▸ **EXERCISE PROMPT**: Going from the top of the data below, give again each line through the one containing "- All projects", both ends kept.

(Recorded data)
▬▬▬
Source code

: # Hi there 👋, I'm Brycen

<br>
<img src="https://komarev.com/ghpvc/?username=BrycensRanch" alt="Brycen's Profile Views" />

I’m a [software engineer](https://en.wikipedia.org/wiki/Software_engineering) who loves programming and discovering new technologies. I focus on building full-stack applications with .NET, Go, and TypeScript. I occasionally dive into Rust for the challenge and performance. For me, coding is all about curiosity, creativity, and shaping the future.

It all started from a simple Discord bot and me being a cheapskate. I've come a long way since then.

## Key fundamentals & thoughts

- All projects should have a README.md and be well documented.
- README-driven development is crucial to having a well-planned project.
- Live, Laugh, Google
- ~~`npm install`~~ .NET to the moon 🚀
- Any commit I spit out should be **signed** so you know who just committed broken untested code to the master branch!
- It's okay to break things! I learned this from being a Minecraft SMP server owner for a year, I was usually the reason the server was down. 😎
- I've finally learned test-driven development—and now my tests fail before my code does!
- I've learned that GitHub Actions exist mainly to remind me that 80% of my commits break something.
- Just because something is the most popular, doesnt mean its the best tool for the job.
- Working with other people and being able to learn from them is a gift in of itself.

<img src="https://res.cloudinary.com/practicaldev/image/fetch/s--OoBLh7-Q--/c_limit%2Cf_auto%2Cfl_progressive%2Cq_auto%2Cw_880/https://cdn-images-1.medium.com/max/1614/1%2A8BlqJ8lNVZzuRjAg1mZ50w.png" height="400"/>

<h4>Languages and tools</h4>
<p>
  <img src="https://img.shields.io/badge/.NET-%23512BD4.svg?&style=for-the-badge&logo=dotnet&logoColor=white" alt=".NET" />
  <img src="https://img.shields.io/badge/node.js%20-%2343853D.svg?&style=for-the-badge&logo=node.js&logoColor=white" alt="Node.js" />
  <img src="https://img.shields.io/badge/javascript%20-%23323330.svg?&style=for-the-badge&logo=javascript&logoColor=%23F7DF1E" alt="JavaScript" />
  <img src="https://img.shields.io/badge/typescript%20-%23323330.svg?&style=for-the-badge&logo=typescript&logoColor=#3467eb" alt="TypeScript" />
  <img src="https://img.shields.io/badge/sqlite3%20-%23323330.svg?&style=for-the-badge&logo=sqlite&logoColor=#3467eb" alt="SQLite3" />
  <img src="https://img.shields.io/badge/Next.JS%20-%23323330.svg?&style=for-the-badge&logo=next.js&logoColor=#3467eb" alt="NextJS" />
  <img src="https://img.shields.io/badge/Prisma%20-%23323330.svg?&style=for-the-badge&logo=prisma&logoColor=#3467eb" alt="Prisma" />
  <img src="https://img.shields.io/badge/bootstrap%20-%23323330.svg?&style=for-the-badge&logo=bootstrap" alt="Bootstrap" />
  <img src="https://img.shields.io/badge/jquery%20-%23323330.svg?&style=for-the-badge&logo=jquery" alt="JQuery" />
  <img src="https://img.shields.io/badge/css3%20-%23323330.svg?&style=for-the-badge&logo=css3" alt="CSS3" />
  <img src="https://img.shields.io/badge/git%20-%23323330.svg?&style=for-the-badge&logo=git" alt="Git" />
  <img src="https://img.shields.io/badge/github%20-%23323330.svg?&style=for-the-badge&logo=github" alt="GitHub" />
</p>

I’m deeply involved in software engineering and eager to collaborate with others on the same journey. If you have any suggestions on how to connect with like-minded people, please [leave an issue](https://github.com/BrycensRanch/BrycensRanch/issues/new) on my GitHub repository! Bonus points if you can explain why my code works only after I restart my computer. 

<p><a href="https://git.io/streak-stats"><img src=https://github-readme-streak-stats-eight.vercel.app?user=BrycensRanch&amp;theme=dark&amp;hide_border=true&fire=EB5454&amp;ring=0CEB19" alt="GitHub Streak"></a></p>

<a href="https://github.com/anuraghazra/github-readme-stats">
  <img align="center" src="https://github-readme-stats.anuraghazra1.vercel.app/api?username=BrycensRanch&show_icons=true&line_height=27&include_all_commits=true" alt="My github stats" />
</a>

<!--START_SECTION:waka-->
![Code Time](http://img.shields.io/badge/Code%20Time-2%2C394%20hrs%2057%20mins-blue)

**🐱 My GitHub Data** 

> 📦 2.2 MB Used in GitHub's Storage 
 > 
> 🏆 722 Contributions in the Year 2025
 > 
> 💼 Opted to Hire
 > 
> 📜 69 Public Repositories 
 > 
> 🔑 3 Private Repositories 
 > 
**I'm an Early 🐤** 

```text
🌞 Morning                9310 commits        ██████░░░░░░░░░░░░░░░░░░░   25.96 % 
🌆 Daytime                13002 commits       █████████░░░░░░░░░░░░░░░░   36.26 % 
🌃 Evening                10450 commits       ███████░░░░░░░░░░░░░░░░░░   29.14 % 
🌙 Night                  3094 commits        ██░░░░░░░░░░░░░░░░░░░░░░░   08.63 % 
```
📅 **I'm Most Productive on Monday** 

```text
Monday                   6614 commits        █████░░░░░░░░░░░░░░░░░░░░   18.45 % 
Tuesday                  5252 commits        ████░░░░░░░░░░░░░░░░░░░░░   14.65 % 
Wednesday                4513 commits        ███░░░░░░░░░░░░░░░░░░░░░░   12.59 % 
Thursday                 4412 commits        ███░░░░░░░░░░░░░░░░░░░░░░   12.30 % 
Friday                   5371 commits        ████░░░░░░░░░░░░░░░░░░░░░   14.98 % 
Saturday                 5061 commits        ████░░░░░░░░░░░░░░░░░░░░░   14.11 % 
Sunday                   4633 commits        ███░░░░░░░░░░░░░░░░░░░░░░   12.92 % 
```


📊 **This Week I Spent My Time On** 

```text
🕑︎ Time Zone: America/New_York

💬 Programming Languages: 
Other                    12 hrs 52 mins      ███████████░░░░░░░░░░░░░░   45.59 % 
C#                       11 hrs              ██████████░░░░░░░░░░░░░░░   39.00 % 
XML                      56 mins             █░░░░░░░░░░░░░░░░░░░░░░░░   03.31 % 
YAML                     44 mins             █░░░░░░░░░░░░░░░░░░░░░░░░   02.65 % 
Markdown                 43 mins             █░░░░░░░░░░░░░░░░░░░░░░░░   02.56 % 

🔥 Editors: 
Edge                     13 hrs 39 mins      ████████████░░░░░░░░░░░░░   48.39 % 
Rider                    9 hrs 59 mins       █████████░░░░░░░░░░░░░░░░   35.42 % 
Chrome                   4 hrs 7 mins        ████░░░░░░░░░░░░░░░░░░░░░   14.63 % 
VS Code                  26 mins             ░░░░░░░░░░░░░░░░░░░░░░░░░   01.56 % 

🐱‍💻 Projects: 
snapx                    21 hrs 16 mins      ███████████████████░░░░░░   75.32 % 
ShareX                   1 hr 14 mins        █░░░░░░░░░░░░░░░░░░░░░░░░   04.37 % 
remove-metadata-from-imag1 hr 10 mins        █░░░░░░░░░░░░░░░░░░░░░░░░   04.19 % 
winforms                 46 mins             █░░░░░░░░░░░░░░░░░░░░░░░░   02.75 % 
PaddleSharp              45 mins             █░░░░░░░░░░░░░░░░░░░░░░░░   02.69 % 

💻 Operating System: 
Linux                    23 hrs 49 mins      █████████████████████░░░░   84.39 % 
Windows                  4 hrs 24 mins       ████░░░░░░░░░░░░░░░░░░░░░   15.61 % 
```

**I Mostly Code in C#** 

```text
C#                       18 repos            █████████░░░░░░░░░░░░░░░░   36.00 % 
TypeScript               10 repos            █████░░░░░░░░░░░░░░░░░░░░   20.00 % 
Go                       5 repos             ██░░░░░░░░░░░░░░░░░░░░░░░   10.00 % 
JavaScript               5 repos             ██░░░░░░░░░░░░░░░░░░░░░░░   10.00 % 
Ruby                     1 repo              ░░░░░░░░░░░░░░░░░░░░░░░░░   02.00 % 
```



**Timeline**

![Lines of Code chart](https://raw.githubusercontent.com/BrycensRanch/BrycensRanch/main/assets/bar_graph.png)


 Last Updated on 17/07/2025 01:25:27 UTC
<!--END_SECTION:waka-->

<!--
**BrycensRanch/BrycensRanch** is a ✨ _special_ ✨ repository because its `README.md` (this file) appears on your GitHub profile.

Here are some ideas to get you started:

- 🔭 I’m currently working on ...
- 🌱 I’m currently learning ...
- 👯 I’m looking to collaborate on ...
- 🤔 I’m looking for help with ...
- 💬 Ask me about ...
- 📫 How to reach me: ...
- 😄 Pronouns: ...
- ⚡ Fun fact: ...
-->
▬▬▬
▸ **ANSWER SPACE**:
Source code

: # Hi there 👋, I'm Brycen

<br>
<img src="https://komarev.com/ghpvc/?username=BrycensRanch" alt="Brycen's Profile Views" />

I’m a [software engineer](https://en.wikipedia.org/wiki/Software_engineering) who loves programming and discovering new technologies. I focus on building full-stack applications with .NET, Go, and TypeScript. I occasionally dive into Rust for the challenge and performance. For me, coding is all about curiosity, creativity, and shaping the future.

It all started from a simple Discord bot and me being a cheapskate. I've come a long way since then.

## Key fundamentals & thoughts

- All projects should have a README.md and be well documented.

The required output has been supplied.